Snapshots for daily indices - best practice?

Hi There,

we are currently searching for the best way to backup our ES-Cluster. Maybe the pros could give us some advice.
Background:

  • ES-Cluster (6.2.x) running on Azure VMs
  • Repository target is a blob (using repository-azure)
  • Two types of daily indices:
    • Shortterm: We will delete them after 7 days
    • Longterm: We will delete them after ~3 years (maybe moving them into a archive-cluster after x month if they have an impact on the current cluster)
  • Main load will be from 12:00 to 22:00
  • If the Cluster is down we are able to buffer all new documents around 2 days
  • The Cluster is growing around 20 indeces each 500MB a day.
  • There is currently no usecase where we have to write into an old index
  • Also no usecase where we have to delete/update any document
  • We want to have a snapshot every hour

Our current plan is:

  • Calling a force merge on all yesterday indeces at night
  • Creating a snapshot including all indeces every hour and delete snapshots older than ?3? days
    Would this be a propper plan? Any advice? Should we add two repositorys for short/longterm?

The Question we got while thinking about the backups:
Is there a performance impact if we just snapshot all indeces?

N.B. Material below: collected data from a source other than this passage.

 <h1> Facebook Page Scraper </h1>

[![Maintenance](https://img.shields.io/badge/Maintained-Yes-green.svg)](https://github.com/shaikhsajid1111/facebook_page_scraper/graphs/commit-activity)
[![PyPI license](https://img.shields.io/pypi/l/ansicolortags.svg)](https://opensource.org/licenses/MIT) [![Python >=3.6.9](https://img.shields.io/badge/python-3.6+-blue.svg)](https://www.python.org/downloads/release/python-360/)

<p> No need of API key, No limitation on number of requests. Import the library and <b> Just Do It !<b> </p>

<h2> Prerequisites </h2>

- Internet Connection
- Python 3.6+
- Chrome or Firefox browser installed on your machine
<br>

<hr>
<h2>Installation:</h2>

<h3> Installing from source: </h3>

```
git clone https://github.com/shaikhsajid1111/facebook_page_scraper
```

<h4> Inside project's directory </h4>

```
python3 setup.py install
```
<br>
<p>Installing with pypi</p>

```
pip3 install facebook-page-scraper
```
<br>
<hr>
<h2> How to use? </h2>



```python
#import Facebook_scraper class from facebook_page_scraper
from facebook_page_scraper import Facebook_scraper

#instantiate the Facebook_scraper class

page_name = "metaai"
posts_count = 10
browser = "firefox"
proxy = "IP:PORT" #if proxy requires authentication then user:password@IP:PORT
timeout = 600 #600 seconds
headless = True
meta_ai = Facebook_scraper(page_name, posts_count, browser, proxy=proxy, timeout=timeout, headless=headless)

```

Lets say in one year we have 3650 longterm and 70 shortterm indeces but only 20 of them are actively indexed.
So there would be no need for the cluster to check 3700 indeces for the snapshot cause we already have the latest state in another snapshot.
Is the snapshot-api smart enough to know that lastChanged.Timestamp < lastSnapshot.Timestamp for the indeces? or it will compare all the old documents of this 3700 indeces for this snapshot?
Would it be better if we call the snapshot using {"indeces": "[list of all current day]"} and once per day a full snapshot into the same repository?

Best regards,
Andreas

For long-term retention you generally want to make sure you have a reasonably large average shard size as each shard comes with memory overhead. Please read this blog post for further details and guidance.

Having 20 daily indices of just 500MB of data seems excessive, and will most likely cause problems down the road. For long-term indices that are to be retained for 3 years using daily indices may therefore not be appropriate. It may be worthwhile switching to e.g. monthly indices for these.

Hi Christian,

thanks for your suggestions.
We will keep the montly indices in mind. Need to check how this will impact our queries...

Regards,
Andreas

Having lots of small indices are likely to result in worse query performance as well as more overhead.

This topic was automatically closed 28 days after the last reply. New replies are no longer allowed.